## Exercise instructions
Beginning with the line that contains "apostrofoj estas uzataj", transcribe every line down to the end of the entries, exactly, and no other lines.

## Records to use
══════════
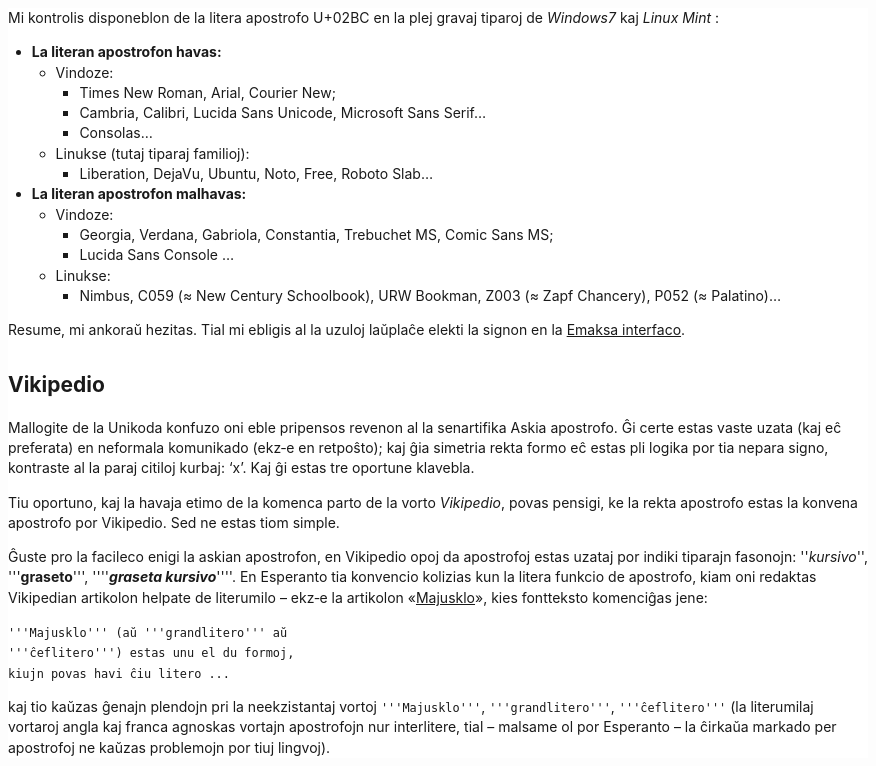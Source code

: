 Mi kontrolis disponeblon de la litera apostrofo U+02BC en la plej
gravaj tiparoj de *Windows7* kaj *Linux Mint* :

-   **La literan apostrofon havas:**
    -   Vindoze:
        -   Times New Roman, Arial, Courier New;
        -   Cambria, Calibri, Lucida Sans Unicode, Microsoft Sans Serif&#x2026;
        -   Consolas&#x2026;
    -   Linukse (tutaj tiparaj familioj):
        -   Liberation, DejaVu, Ubuntu, Noto, Free, Roboto Slab&#x2026;
-   **La literan apostrofon malhavas:**
    -   Vindoze:
        -   Georgia, Verdana, Gabriola, Constantia, Trebuchet MS, Comic Sans MS;
        -   Lucida Sans Console &#x2026;
    -   Linukse:
        -   Nimbus, C059 (≈ New Century Schoolbook), URW Bookman, Z003
            (≈ Zapf Chancery), P052 (≈ Palatino)&#x2026;

Resume, mi ankoraŭ hezitas. Tial mi ebligis al la uzuloj laŭplaĉe
elekti la signon en la [Emaksa interfaco](#org2451701).

<a id="org23ad7e9"></a>


<a id="org65e69d9"></a>

## Vikipedio

Mallogite de la Unikoda konfuzo oni eble pripensos revenon al la
senartifika Askia apostrofo. Ĝi certe estas vaste uzata (kaj eĉ
preferata) en neformala komunikado (ekz‑e en retpoŝto); kaj ĝia
simetria rekta formo eĉ estas pli logika por tia nepara signo,
kontraste al la paraj citiloj kurbaj: ‘x’. Kaj ĝi estas tre oportune
klavebla.

Tiu oportuno, kaj la havaja etimo de la komenca parto de la vorto
*Vikipedio*, povas pensigi, ke la rekta apostrofo estas la konvena
apostrofo por Vikipedio. Sed ne estas tiom simple.

Ĝuste pro la facileco enigi la askian apostrofon, en Vikipedio opoj da
apostrofoj estas uzataj por indiki tiparajn fasonojn:
''*kursivo*'', '''**graseto**''', ''''***graseta kursivo***''''.
En Esperanto tia konvencio kolizias kun la litera funkcio de
apostrofo, kiam oni redaktas Vikipedian artikolon helpate de
literumilo – ekz‑e la artikolon «[Majusklo](https://eo.wikipedia.org/wiki/Majusklo)», kies fontteksto komenciĝas
jene:

    '''Majusklo''' (aŭ '''grandlitero''' aŭ
    '''ĉeflitero''') estas unu el du formoj,
    kiujn povas havi ĉiu litero ...

kaj tio kaŭzas ĝenajn plendojn pri la neekzistantaj vortoj
<code>'''Majusklo'''</code>, <code>'''grandlitero'''</code>,
<code>'''ĉeflitero'''</code>
(la literumilaj vortaroj angla kaj franca agnoskas vortajn apostrofojn
nur interlitere, tial – malsame ol por Esperanto – la ĉirkaŭa markado
per apostrofoj ne kaŭzas problemojn por tiuj lingvoj).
══════════
## Written solution
apostrofoj estas uzataj por indiki tiparajn fasonojn:
''*kursivo*'', '''**graseto**''', ''''***graseta kursivo***''''.
En Esperanto tia konvencio kolizias kun la litera funkcio de
apostrofo, kiam oni redaktas Vikipedian artikolon helpate de
literumilo – ekz‑e la artikolon «[Majusklo](https://eo.wikipedia.org/wiki/Majusklo)», kies fontteksto komenciĝas
jene:

    '''Majusklo''' (aŭ '''grandlitero''' aŭ
    '''ĉeflitero''') estas unu el du formoj,
    kiujn povas havi ĉiu litero ...

kaj tio kaŭzas ĝenajn plendojn pri la neekzistantaj vortoj
<code>'''Majusklo'''</code>, <code>'''grandlitero'''</code>,
<code>'''ĉeflitero'''</code>
(la literumilaj vortaroj angla kaj franca agnoskas vortajn apostrofojn
nur interlitere, tial – malsame ol por Esperanto – la ĉirkaŭa markado
per apostrofoj ne kaŭzas problemojn por tiuj lingvoj).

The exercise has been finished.